WORK TASK =>
The word to find is "data". Copy each line of the material that contains it.

RECORDS PROVIDED =>
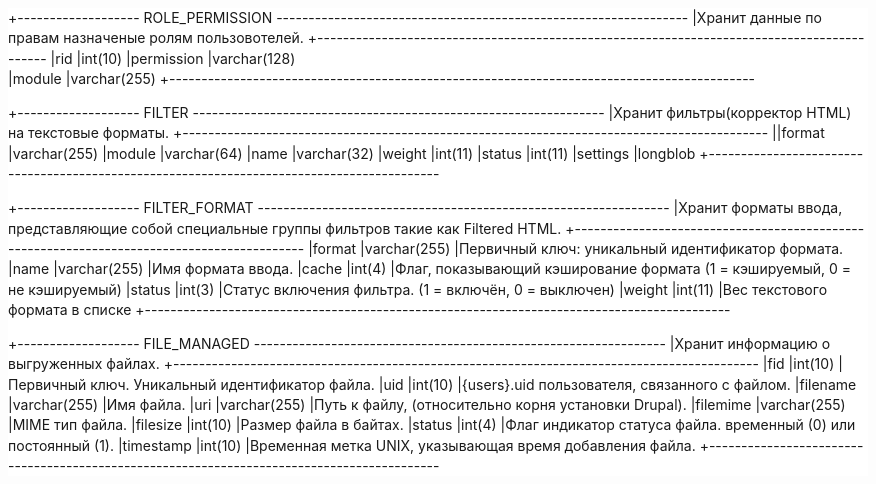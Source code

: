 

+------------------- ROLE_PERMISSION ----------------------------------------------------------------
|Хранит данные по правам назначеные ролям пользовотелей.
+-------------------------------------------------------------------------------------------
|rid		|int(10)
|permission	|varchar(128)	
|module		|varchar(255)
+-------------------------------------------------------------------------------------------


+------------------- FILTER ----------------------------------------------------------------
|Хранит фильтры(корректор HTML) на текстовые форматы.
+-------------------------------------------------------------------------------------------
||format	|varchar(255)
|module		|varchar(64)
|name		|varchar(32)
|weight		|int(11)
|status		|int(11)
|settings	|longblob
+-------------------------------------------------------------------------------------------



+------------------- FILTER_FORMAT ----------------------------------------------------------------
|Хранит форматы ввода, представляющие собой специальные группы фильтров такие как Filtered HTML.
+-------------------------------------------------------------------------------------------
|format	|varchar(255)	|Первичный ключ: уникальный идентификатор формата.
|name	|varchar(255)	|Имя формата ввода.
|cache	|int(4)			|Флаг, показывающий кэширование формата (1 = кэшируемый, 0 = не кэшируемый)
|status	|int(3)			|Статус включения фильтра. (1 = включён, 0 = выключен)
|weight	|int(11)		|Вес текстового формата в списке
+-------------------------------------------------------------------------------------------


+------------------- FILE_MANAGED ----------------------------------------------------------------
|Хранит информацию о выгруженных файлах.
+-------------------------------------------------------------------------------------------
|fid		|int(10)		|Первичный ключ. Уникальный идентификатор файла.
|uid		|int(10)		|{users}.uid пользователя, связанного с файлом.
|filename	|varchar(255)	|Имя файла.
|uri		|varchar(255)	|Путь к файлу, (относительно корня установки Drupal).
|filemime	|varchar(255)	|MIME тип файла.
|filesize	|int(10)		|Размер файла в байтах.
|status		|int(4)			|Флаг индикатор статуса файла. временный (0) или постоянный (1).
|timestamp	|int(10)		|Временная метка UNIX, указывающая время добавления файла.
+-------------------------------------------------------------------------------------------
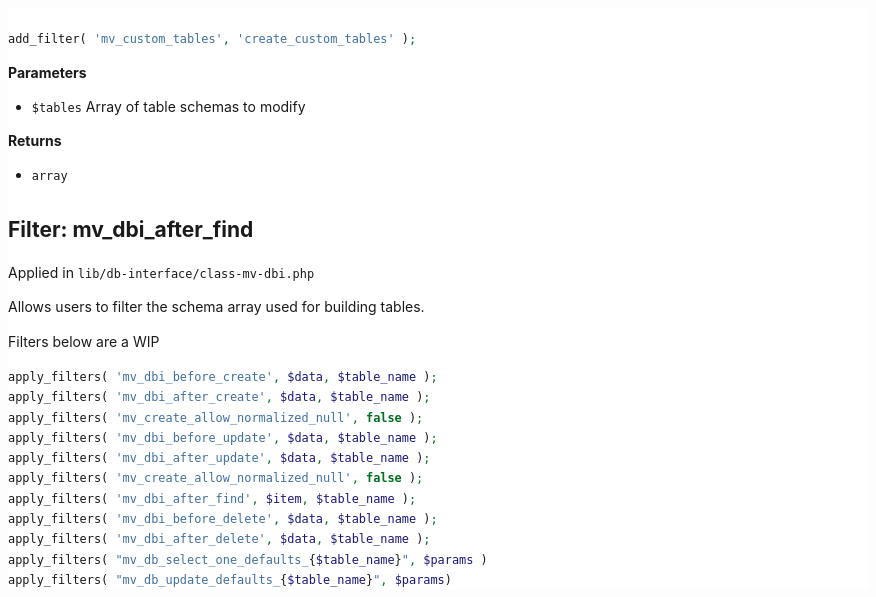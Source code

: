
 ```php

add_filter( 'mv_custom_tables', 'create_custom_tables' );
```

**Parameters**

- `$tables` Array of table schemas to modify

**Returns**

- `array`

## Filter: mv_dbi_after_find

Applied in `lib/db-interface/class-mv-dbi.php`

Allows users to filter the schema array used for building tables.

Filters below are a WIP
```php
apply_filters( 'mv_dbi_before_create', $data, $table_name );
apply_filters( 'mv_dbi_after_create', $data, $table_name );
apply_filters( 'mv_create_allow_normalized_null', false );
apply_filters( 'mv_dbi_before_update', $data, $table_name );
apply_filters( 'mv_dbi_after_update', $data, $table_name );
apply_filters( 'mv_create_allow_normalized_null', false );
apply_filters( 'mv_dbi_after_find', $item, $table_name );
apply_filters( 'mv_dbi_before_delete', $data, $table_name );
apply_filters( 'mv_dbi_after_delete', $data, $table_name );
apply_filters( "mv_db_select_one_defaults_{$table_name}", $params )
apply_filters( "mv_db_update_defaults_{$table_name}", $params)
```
==
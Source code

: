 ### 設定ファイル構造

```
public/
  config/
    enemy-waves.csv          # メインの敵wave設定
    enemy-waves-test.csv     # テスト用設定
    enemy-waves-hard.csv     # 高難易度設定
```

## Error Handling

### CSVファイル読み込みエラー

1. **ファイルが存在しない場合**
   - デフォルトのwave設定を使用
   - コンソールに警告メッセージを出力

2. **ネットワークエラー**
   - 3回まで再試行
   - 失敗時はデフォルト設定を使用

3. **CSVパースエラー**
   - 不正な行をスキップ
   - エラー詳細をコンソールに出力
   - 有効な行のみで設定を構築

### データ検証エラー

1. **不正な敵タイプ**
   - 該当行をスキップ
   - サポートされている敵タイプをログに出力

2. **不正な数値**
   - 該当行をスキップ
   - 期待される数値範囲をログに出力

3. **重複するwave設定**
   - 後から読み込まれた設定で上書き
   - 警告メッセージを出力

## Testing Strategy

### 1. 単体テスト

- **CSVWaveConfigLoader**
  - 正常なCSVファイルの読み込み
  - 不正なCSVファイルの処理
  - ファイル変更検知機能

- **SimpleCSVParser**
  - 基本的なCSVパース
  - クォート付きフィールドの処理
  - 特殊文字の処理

ANSWER SECTION =>
apply_filters( 'mv_dbi_before_create', $data, $table_name );
apply_filters( 'mv_dbi_after_create', $data, $table_name );
apply_filters( 'mv_dbi_before_update', $data, $table_name );
apply_filters( 'mv_dbi_after_update', $data, $table_name );
apply_filters( 'mv_dbi_before_delete', $data, $table_name );
apply_filters( 'mv_dbi_after_delete', $data, $table_name );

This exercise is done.